A consultant from Raftelis told the commission the utility's revenues have not kept pace with operating-cost inflation, major capital needs and the regulatory changes that will limit surface-water discharges. "We need to take more immediate action to raise rates to fully fund the cost of operations," said Terry Bilvary, vice president at Raftelis.
The study, commissioned last year, sized a shortfall driven by higher-than-expected electricity, repair and construction costs, workforce-market pressures and an upcoming timeline to reduce or eliminate certain surface-water discharges under Senate Bill 64. Raftelis presented a multi-year financial plan that mixes phased rate increases with targeted debt (including State Revolving Fund loans) and pay-go funding to rebuild capital reserves and meet projected debt-service obligations.

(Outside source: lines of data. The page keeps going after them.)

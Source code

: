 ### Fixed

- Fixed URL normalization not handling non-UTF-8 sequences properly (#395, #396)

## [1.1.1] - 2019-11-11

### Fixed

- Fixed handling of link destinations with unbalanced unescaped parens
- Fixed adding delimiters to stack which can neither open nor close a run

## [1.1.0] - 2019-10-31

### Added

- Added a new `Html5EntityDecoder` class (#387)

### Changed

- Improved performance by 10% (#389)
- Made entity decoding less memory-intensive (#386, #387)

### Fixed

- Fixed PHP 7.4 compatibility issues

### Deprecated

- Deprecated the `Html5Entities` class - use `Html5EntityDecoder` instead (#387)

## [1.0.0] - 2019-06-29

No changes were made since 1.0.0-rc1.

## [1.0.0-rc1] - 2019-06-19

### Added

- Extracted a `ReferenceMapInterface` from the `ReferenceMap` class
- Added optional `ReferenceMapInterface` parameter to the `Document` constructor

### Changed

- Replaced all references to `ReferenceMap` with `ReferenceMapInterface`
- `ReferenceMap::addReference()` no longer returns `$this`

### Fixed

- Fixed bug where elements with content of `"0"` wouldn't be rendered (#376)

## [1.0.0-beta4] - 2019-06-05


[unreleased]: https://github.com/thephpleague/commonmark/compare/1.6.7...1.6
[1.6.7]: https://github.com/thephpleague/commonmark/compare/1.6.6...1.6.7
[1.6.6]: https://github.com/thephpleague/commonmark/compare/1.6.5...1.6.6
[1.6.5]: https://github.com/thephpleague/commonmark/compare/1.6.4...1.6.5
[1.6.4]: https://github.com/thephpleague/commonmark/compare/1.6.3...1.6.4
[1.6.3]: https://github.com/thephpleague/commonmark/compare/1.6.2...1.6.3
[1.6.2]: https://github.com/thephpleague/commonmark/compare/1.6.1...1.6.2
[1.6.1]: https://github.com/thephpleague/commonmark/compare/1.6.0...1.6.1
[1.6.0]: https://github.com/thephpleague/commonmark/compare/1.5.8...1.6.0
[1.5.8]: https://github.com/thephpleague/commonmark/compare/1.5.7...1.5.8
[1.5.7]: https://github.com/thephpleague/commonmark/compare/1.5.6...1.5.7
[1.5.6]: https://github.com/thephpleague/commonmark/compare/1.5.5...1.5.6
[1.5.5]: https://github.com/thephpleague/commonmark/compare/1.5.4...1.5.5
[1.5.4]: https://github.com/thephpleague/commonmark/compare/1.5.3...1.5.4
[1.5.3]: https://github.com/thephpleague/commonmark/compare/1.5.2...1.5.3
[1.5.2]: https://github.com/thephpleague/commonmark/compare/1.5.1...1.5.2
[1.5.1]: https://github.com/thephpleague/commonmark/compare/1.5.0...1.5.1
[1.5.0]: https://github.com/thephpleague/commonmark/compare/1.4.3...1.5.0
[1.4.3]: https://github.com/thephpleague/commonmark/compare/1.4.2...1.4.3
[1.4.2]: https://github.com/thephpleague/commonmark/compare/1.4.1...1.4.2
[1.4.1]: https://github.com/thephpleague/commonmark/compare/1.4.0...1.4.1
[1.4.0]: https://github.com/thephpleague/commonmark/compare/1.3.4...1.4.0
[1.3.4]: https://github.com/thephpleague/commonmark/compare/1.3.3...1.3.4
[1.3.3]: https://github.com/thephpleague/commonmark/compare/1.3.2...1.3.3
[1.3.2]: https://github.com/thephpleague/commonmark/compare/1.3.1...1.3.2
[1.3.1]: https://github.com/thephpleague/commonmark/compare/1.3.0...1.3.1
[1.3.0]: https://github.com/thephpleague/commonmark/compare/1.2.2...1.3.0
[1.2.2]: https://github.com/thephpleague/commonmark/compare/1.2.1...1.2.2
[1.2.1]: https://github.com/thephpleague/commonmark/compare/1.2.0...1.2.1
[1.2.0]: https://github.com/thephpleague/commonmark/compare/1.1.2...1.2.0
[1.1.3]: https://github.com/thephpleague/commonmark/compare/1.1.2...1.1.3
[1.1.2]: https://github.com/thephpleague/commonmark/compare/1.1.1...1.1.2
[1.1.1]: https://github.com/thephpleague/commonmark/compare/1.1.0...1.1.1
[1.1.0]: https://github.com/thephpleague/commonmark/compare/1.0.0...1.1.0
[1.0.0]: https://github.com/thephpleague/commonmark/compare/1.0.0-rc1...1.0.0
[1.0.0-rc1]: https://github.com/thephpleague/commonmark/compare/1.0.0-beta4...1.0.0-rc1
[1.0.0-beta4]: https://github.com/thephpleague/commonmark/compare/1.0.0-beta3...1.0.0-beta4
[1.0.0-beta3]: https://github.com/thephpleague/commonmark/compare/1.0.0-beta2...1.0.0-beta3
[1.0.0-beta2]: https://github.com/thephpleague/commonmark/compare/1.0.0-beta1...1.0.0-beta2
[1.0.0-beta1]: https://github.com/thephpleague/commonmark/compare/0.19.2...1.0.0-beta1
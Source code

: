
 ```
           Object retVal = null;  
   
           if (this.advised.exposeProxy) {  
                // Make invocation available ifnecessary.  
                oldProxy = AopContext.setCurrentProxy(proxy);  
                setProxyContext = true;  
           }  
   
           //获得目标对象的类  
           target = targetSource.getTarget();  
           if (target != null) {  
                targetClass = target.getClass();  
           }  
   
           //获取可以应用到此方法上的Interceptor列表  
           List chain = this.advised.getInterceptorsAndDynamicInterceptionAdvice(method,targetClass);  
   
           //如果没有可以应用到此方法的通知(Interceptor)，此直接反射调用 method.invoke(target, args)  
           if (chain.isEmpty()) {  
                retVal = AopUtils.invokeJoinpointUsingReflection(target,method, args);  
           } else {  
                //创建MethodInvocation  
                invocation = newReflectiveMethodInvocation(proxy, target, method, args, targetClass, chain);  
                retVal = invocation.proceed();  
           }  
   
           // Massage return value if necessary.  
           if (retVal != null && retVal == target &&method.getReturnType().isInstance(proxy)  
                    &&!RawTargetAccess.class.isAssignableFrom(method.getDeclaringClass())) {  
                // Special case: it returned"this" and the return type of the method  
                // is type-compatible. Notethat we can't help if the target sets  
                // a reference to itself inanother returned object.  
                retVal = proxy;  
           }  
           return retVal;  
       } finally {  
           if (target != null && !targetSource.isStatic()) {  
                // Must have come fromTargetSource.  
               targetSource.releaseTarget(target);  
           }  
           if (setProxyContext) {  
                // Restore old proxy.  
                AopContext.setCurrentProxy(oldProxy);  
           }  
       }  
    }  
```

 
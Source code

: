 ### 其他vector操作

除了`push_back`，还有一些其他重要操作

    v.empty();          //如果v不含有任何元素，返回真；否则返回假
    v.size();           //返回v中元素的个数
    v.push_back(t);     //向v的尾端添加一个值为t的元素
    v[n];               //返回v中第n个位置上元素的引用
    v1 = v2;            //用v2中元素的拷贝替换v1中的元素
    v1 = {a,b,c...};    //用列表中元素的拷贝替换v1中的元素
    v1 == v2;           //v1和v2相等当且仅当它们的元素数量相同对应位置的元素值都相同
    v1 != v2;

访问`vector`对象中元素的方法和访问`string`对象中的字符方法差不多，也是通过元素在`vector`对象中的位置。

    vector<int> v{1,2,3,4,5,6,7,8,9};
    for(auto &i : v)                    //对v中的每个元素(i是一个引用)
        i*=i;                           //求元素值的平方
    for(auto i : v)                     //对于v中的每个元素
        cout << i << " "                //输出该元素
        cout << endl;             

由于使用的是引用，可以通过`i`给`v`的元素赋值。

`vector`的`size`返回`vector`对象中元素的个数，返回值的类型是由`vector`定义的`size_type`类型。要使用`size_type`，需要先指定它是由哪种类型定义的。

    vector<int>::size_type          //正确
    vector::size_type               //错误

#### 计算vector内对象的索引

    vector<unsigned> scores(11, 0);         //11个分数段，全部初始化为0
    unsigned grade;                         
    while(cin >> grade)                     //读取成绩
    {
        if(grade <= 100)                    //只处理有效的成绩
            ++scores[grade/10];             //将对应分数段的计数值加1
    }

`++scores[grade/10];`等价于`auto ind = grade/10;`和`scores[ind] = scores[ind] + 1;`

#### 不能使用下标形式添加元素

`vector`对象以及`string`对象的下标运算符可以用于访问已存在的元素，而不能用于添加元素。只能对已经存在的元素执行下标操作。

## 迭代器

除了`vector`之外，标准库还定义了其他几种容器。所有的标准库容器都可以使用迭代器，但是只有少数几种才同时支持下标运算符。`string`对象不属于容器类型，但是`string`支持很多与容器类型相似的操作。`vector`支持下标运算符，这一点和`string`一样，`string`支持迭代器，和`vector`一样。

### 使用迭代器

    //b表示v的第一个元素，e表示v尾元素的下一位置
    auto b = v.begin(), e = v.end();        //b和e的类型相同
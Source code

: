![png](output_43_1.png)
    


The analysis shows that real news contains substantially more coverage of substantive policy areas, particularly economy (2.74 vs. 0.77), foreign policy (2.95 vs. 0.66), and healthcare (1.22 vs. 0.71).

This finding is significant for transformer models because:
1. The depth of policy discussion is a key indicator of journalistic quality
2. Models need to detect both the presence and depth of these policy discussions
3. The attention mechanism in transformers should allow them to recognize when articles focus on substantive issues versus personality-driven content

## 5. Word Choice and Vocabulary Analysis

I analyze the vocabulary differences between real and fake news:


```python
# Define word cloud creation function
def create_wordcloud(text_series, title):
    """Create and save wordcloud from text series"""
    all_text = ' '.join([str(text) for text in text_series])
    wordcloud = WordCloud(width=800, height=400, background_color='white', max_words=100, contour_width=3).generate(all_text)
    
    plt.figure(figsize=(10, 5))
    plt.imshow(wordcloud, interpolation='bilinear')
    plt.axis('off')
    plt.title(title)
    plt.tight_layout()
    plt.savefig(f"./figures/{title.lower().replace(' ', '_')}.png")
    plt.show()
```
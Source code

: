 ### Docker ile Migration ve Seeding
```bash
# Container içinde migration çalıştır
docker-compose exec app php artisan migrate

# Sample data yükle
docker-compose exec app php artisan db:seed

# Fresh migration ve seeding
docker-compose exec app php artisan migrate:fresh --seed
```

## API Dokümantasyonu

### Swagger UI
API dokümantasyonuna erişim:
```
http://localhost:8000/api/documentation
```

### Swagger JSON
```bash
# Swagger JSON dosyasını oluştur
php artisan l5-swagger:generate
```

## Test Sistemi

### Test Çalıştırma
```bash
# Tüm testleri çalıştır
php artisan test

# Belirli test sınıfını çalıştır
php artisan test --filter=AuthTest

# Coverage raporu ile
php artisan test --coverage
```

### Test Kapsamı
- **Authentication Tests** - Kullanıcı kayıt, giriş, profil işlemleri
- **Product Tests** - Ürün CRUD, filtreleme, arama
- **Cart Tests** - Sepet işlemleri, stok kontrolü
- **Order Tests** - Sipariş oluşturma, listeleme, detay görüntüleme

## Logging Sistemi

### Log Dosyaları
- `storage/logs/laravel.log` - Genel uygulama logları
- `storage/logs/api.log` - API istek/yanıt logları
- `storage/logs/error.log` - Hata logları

Nan Bennett, utilities operations manager, said the fund had dipped into a negative net position under the current rate structure and that the Board of Finance and a May 6 workshop with commissioners had reviewed the consultant's recommendations. "The water and sewer fund operates as an enterprise fund. We operate independent. We don't get taxes," Bennett said, explaining why the utility must cover its own capital and operating needs.
Under the proposal commissioners approved on first reading, rates would be phased in beginning Oct. 1, 2025, with larger increases in the first two years and smaller steps thereafter; the city would revisit results annually through the budget process. Raftelis and staff said the plan tries to balance the immediate need to avoid technical defaults on debt with mitigation of bill impacts for customers.
The consultant also recommended raising the reclaimed-water (purple-pipe) price closer to its cost of service. That recommendation is intended to reduce cross-subsidies between potable and reclaimed customers and to better reflect the infrastructure costs of treating and storing reclaimed water, while still keeping reclaimed irrigation cheaper than potable irrigation.
Commissioners pressed staff on bill impacts and equity. Several requested additional analysis of rate structure options (including whether an added high-use tier might better protect low-usage or fixed-income households) and asked staff to return with clearer bill-impact tables and an affordability plan. "We have to make sure our financial position is solvent," Commissioner Walker said, adding that the commission also must continue to pursue grants and low-cost debt.
The ordinance passed on first reading by unanimous roll-call vote (Commissioner Walker, Vice Mayor Gall, Commissioners Dugard and Sandberg and Mayor Freaney all voted Aye). A second reading and final vote is scheduled for the June 5 commission meeting. Until then the ordinance's exact effective dates and the final tariff schedule remain subject to that final vote.